There's been a lot of excitement about PLX4032, which has shown some dramatic effects against late-stage melanoma. Very few therapies have done anything at all in that patient population, so on that level, the excitement is justified.
The compound is an azaindole targeting a mutated form (V600E, that is, glutamate for valine at amino acid 600) of B-RAF, a well-known cancer kinase target. The compound seems to be very selective indeed for this form, with
no significant activity at wild-type RAF or other kinases (That glutamic acid makes all the difference). Update - that's overstating the case; see the comments section). A significant proportion of melanoma cases show this mutation, as it turns out.
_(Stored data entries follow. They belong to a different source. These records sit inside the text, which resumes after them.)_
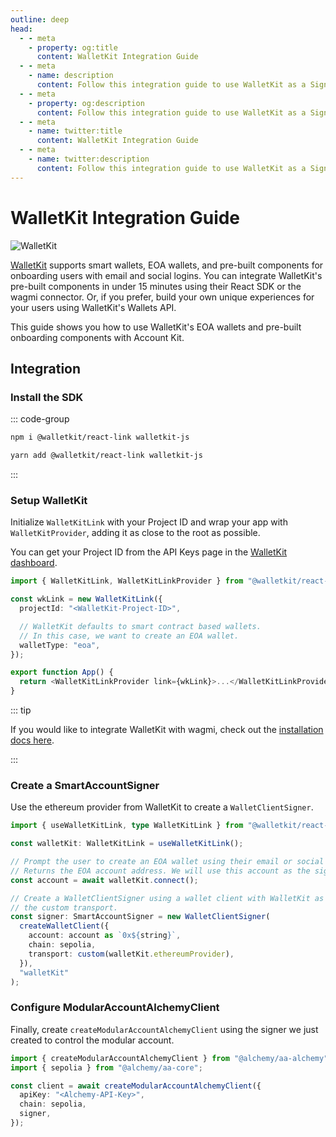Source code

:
 ```yaml
---
outline: deep
head:
  - - meta
    - property: og:title
      content: WalletKit Integration Guide
  - - meta
    - name: description
      content: Follow this integration guide to use WalletKit as a Signer with Account Kit, a vertically integrated stack for building apps that support ERC-4337.
  - - meta
    - property: og:description
      content: Follow this integration guide to use WalletKit as a Signer with Account Kit, a vertically integrated stack for building apps that support ERC-4337.
  - - meta
    - name: twitter:title
      content: WalletKit Integration Guide
  - - meta
    - name: twitter:description
      content: Follow this integration guide to use WalletKit as a Signer with Account Kit, a vertically integrated stack for building apps that support ERC-4337.
---
```


# WalletKit Integration Guide

![WalletKit](/images/walletkit-overview.png)

[WalletKit](https://walletkit.com) supports smart wallets, EOA wallets, and pre-built components for onboarding users with email and social logins. You can integrate WalletKit's pre-built components in under 15 minutes using their React SDK or the wagmi connector. Or, if you prefer, build your own unique experiences for your users using WalletKit's Wallets API.

This guide shows you how to use WalletKit's EOA wallets and pre-built onboarding components with Account Kit.

## Integration

### Install the SDK

::: code-group

```bash [npm]
npm i @walletkit/react-link walletkit-js
```

```bash [yarn]
yarn add @walletkit/react-link walletkit-js
```

:::

### Setup WalletKit

Initialize `WalletKitLink` with your Project ID and wrap your app with `WalletKitProvider`, adding it as close to the
root as possible.

You can get your Project ID from the API Keys page in the [WalletKit dashboard](https://app.walletkit.com).

```ts
import { WalletKitLink, WalletKitLinkProvider } from "@walletkit/react-link";

const wkLink = new WalletKitLink({
  projectId: "<WalletKit-Project-ID>",

  // WalletKit defaults to smart contract based wallets.
  // In this case, we want to create an EOA wallet.
  walletType: "eoa",
});

export function App() {
  return <WalletKitLinkProvider link={wkLink}>...</WalletKitLinkProvider>;
}
```

::: tip

If you would like to integrate WalletKit with wagmi, check out
the [installation docs here](https://docs.walletkit.com/link/installation).

:::

### Create a SmartAccountSigner

Use the ethereum provider from WalletKit to create a `WalletClientSigner`.

```ts
import { useWalletKitLink, type WalletKitLink } from "@walletkit/react-link";

const walletKit: WalletKitLink = useWalletKitLink();

// Prompt the user to create an EOA wallet using their email or social login.
// Returns the EOA account address. We will use this account as the signer.
const account = await walletKit.connect();

// Create a WalletClientSigner using a wallet client with WalletKit as
// the custom transport.
const signer: SmartAccountSigner = new WalletClientSigner(
  createWalletClient({
    account: account as `0x${string}`,
    chain: sepolia,
    transport: custom(walletKit.ethereumProvider),
  }),
  "walletKit"
);
```

### Configure ModularAccountAlchemyClient

Finally, create `createModularAccountAlchemyClient` using the signer we just created to control the modular account.

```ts
import { createModularAccountAlchemyClient } from "@alchemy/aa-alchemy";
import { sepolia } from "@alchemy/aa-core";

const client = await createModularAccountAlchemyClient({
  apiKey: "<Alchemy-API-Key>",
  chain: sepolia,
  signer,
});
```
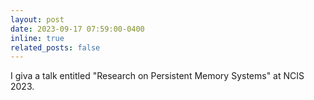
 ```yaml
---
layout: post
date: 2023-09-17 07:59:00-0400
inline: true
related_posts: false
---
```


I giva a talk entitled "Research on Persistent Memory Systems" at NCIS 2023.
<!-- <strong style="color: var(--global-award-color);font-size:15px;font-family:monospace;font-weight:900;">Best Paper Award at HPCA 2023</strong> -->
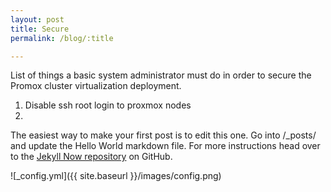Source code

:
 ```yaml
---
layout: post
title: Secure
permalink: /blog/:title

---
```


List of things a basic system administrator must do in order to secure the Promox cluster virtualization deployment.

1. Disable ssh root login to proxmox nodes
2. 
The easiest way to make your first post is to edit this one. Go into /_posts/ and update the Hello World markdown file. For more instructions head over to the [Jekyll Now repository](https://github.com/barryclark/jekyll-now) on GitHub.

![_config.yml]({{ site.baseurl }}/images/config.png)
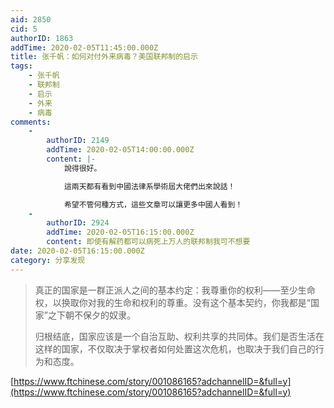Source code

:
 ```yaml
---
aid: 2850
cid: 5
authorID: 1863
addTime: 2020-02-05T11:45:00.000Z
title: 张千帆：如何对付外来病毒？美国联邦制的启示
tags:
    - 张千帆
    - 联邦制
    - 启示
    - 外来
    - 病毒
comments:
    -
        authorID: 2149
        addTime: 2020-02-05T14:00:00.000Z
        content: |-
            說得很好。

            這兩天都有看到中國法律系學術屆大佬們出來說話！

            希望不管何種方式，這些文章可以讓更多中國人看到！
    -
        authorID: 2924
        addTime: 2020-02-05T16:15:00.000Z
        content: 即使有解药都可以病死上万人的联邦制我可不想要
date: 2020-02-05T16:15:00.000Z
category: 分享发现
---
```


> 真正的国家是一群正派人之间的基本约定：我尊重你的权利——至少生命权，以换取你对我的生命和权利的尊重。没有这个基本契约，你我都是“国家”之下朝不保夕的奴隶。
> 
> 归根结底，国家应该是一个自治互助、权利共享的共同体。我们是否生活在这样的国家，不仅取决于掌权者如何处置这次危机，也取决于我们自己的行为和态度。

[https://www.ftchinese.com/story/001086165?adchannelID=&full=y](https://www.ftchinese.com/story/001086165?adchannelID=&full=y)
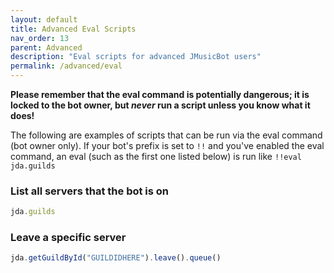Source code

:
 ```yaml
---
layout: default
title: Advanced Eval Scripts
nav_order: 13
parent: Advanced
description: "Eval scripts for advanced JMusicBot users"
permalink: /advanced/eval
---
```


**Please remember that the eval command is potentially dangerous; it is locked to the bot owner, but _never_ run a script unless you know what it does!**

The following are examples of scripts that can be run via the eval command (bot owner only). If your bot's prefix is set to `!!` and you've enabled the eval command, an eval (such as the first one listed below) is run like `!!eval jda.guilds`

### List all servers that the bot is on
```js
jda.guilds
```

### Leave a specific server
```js
jda.getGuildById("GUILDIDHERE").leave().queue()
```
Testing it out in the clinic has not been easy. As this Nature News piece details, one key was to come up with a better formulation than the original one. I can well believe it - azaindole kinase inhibitors are not the most tractable molecules on the planet, and PLX4032 doesn't look any less like a brick than the rest of 'em. (Update: fixed link to structure). The initial trials were done with crystalline material, which I'll bet doesn't dissolve worth a hoot, but the later runs were done with some sort of microprecipitated powder, which seems to behave better. They managed to get up to 720mg b.i.d., which is the sort of load you associate with antibiotics and similar horse pills, before dose-limiting tox set in.
Most of the patients in the study had the V600E mutation; the few that didn't showed no effects whatsoever. (And yes, this is an ethical study, because the standard of care for late-stage melanoma consists of everyone standing around wringing their hands). But of the group with the mutation, about 4/5ths of them showed partial or complete regression, which is unheard of.
Here's the bad news: that regression doesn't last. Of the people who responded to the drug, that response lasted from 2 to around 18 months. (And keep in mind, there were people with the mutation who also showed no response at all, for reasons that are totally unclear). What seems to be happening is either the tumor cells are mutating around the effect of PLX4032, coming up with yet another B-RAF variation, or there could be some cells around from the start that escape its effects (and then take over). We don't have survival data yet, but the best guess is that the drug will add a few months to the lives of these patients. It's not a cure, and that's the bad news.
But on the other hand, it's the first time anything has done much of anything for such patients. If we can find out why some of the V600E tumors don't respond, or better characterize the ones that re-occur after treatment, that could point the way to something more significant. That's not going to be easy - but it's not impossible, either. It's a start, for sure.